Tommy Harris (Creative Commons)

Described by one MI5 acquaintance as “an enchantingly enigmatic character”, Harris is also said to have helped the Soviet double agent Kim Philby secure work with MI5.

He was also said to have been close to Guy Burgess, another member of the so-called Cambridge Five spy ring.

No hard evidence has been produced, but some have speculated that Harris had in fact been a Soviet spy. In January 1964, a year after Kim Philby fled to Moscow after being exposed as a Soviet agent, Harris died in a suspicious car crash in Majorca.

Harris, who lived in Majorca, had been driving along a familiar stretch of road, and had not been drinking or speeding, yet his car hit a tree.

In his book Their Trade is Treachery, the espionage historian Chapman Pincher speculated that Soviet assassins deliberately tampered with Harris’ car to kill him in what would look like an accident.

He wrote: “The police could find nothing wrong with the car, but Harris's wife, who survived the crash, could not explain why the vehicle had gone into a sudden slide. It is considered possible, albeit remotely, that the KGB might have wanted to silence Harris before he could talk to the British security authorities.”

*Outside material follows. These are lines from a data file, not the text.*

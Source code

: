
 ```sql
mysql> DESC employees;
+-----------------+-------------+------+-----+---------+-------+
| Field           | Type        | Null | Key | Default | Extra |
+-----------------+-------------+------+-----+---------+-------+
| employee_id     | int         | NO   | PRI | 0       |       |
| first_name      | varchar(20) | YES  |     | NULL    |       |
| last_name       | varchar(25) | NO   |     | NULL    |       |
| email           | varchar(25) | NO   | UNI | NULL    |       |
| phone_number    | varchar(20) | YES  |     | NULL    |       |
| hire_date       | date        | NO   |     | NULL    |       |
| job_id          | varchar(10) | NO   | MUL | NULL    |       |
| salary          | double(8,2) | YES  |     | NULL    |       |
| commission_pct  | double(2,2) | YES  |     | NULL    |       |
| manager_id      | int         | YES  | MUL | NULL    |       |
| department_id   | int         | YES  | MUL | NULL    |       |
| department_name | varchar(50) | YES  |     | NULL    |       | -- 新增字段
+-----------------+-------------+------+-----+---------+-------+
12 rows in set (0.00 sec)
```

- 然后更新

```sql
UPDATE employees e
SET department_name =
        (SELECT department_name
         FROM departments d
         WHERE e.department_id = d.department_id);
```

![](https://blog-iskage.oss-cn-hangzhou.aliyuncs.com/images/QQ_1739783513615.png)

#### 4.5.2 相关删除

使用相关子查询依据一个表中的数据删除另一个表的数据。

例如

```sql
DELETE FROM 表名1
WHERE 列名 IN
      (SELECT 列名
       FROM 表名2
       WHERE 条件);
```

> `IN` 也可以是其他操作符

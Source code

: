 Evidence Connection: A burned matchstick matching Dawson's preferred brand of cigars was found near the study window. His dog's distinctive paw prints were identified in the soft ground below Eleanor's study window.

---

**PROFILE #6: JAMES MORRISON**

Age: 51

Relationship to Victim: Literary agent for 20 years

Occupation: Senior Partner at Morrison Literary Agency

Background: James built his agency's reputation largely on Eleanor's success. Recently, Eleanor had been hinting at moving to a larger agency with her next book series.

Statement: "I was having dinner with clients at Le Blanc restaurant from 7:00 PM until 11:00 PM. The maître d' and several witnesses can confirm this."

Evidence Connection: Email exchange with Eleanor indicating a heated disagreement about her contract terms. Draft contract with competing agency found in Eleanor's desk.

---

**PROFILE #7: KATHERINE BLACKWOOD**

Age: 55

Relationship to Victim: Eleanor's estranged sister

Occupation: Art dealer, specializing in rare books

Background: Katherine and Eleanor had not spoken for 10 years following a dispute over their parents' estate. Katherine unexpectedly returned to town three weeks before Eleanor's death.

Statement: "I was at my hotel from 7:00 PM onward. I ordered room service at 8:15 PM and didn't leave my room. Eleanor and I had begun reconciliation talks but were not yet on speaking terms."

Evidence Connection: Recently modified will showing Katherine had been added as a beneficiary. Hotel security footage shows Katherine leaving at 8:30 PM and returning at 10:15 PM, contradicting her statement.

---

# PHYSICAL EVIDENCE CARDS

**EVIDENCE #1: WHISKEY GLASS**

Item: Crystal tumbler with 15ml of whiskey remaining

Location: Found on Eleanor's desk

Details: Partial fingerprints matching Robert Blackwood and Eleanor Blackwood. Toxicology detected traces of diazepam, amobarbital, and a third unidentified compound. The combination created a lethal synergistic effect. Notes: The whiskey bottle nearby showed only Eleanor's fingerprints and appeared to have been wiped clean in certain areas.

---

By contrast, with the plan to use him against the Soviets apparently coming to nothing, Agent Garbo’s later life seems to have been far less dramatic.

After the war, fearing reprisals from surviving Nazis, he was helped by MI5 agents to travel to Angola, where he is believed to have faked his death from malaria in 1949.

He then moved in Venezuela, where according to some accounts, he lived quietly, teaching Spanish to expat oil executives and running a shop selling books, newspapers, gifts and small electrical goods.

He died in Caracas in 1988, aged 76.